Fans bewerten mit 1W6+8, alle anderen machen bitte erst eine Probe auf Sinnesschärfe.

Noch ein wenig unkoordiniert und unbalanciert, aber schon mit jeder Menge Herz und einem guten Kern überzeugt dieses Taktik-RPG am Ende.

Als ich zum ersten Mal die Preview von Blackguards spielte, hatte ich das nagende Gefühl, dass etwas fehlt. Der Funke wollte und wollte nicht überspringen. Als ich nun unlängst 'The Banner Saga' ausprobierte, wurde mir die Sache klar. Stoics nordisches Abenteuer ist ein mutiges Feuerwerk zu epischem Orchestersound, Blackguards eher ein pragmatisch geschichtetes Lagerfeuer mit Gitarrensolo.

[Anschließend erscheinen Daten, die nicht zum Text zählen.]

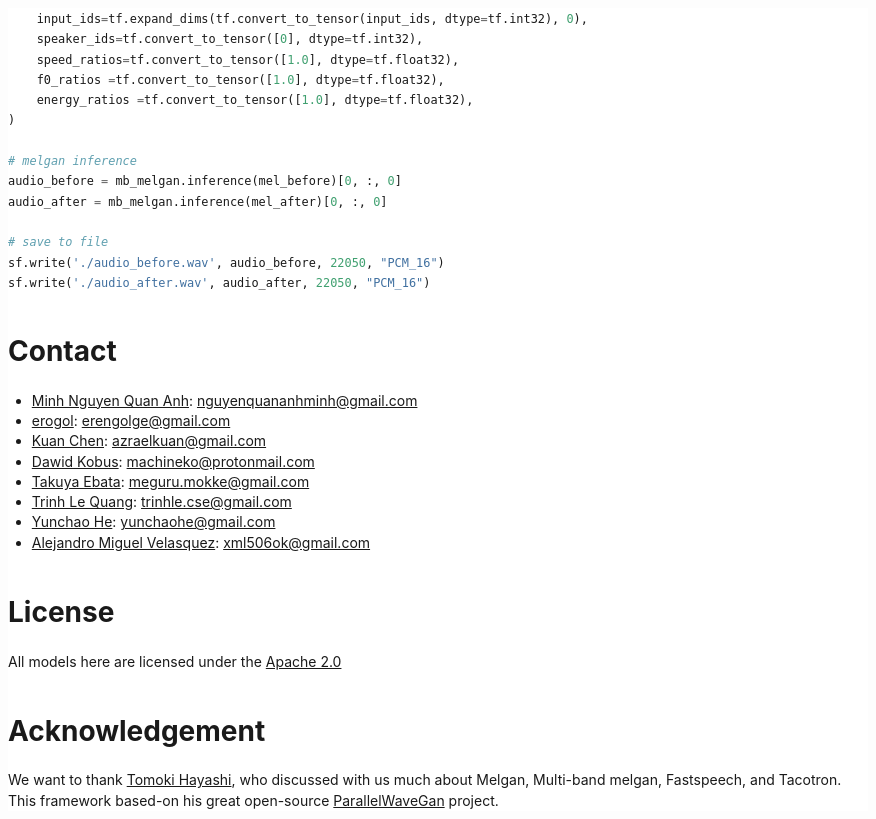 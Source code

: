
 ```python
    input_ids=tf.expand_dims(tf.convert_to_tensor(input_ids, dtype=tf.int32), 0),
    speaker_ids=tf.convert_to_tensor([0], dtype=tf.int32),
    speed_ratios=tf.convert_to_tensor([1.0], dtype=tf.float32),
    f0_ratios =tf.convert_to_tensor([1.0], dtype=tf.float32),
    energy_ratios =tf.convert_to_tensor([1.0], dtype=tf.float32),
)

# melgan inference
audio_before = mb_melgan.inference(mel_before)[0, :, 0]
audio_after = mb_melgan.inference(mel_after)[0, :, 0]

# save to file
sf.write('./audio_before.wav', audio_before, 22050, "PCM_16")
sf.write('./audio_after.wav', audio_after, 22050, "PCM_16")
```

# Contact
- [Minh Nguyen Quan Anh](https://github.com/tensorspeech): nguyenquananhminh@gmail.com
- [erogol](https://github.com/erogol): erengolge@gmail.com
- [Kuan Chen](https://github.com/azraelkuan): azraelkuan@gmail.com
- [Dawid Kobus](https://github.com/machineko): machineko@protonmail.com
- [Takuya Ebata](https://github.com/MokkeMeguru): meguru.mokke@gmail.com
- [Trinh Le Quang](https://github.com/l4zyf9x): trinhle.cse@gmail.com
- [Yunchao He](https://github.com/candlewill): yunchaohe@gmail.com
- [Alejandro Miguel Velasquez](https://github.com/ZDisket): xml506ok@gmail.com

# License
All models here are licensed under the [Apache 2.0](http://www.apache.org/licenses/LICENSE-2.0)

# Acknowledgement
We want to thank [Tomoki Hayashi](https://github.com/kan-bayashi), who discussed with us much about Melgan, Multi-band melgan, Fastspeech, and Tacotron. This framework based-on his great open-source [ParallelWaveGan](https://github.com/kan-bayashi/ParallelWaveGAN) project.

So ziemlich jeder findet Feuerwerke toll, aber für lange Abende am Lagerfeuer muss man schon ein bestimmter Typ sein.

Daedalics erstes reinblütiges RPG ist spielerisch so solide wie die Steinbetten eines Zwergenhotels. Die KI der Gegner dümpelt zwar auf niedrigem Sumpfranzen-Niveau, aber die Schlachtfelder wurden immerhin gespickt mit interessanten Überraschungen. Da gibt es Bienenstöcke, die man per Pfeilschuss auf die Gegner stürzen lassen kann, Gasblasen, die beim Kontakt mit Feuer explodieren. Messerscharfe Bärenfallen, grün schwelende Giftpfeile, tiefe Sumpflöcher, Schalter für Kräne, Kistenstapel zum Umschmeißen und viele Gimmicks mehr. Mal befreit ihr Sklaven, um Chaos zu stiften, oder verhindert, dass Wachen Alarm schlagen. Dann wieder überquert ihr unter Zeitdruck Brücken oder hindert einen Adeligen daran, sich aus dem Staub zu machen. In Sachen Interaktivität übertrumpft Blackguards locker die Nordmänner von Kickstarter.

Auch die restliche Rundentaktik und Charakterentwicklung weiß zu glänzen. Eure verdienten Abenteuerpunkte (AP) werden in diverse Grundwerte, Waffentalente, Zauber, (Spezial-)Talente oder Sonderfertigkeiten gesteckt. Mit der richtigen Kombination attackieren meine Recken zum Beispiel die Bösewichte im Vorübergehen, stoßen sie zurück, parieren Pfeile, schwingen zwei Degen gleichzeitig oder zaubern und buffen aus allen Rohren.

Die Bärenfallen dürften unsere Widersacher ordentlich Blutzoll kosten - sofern sie keine erfolgreiche Probe auf Sinnesschärfe werfen.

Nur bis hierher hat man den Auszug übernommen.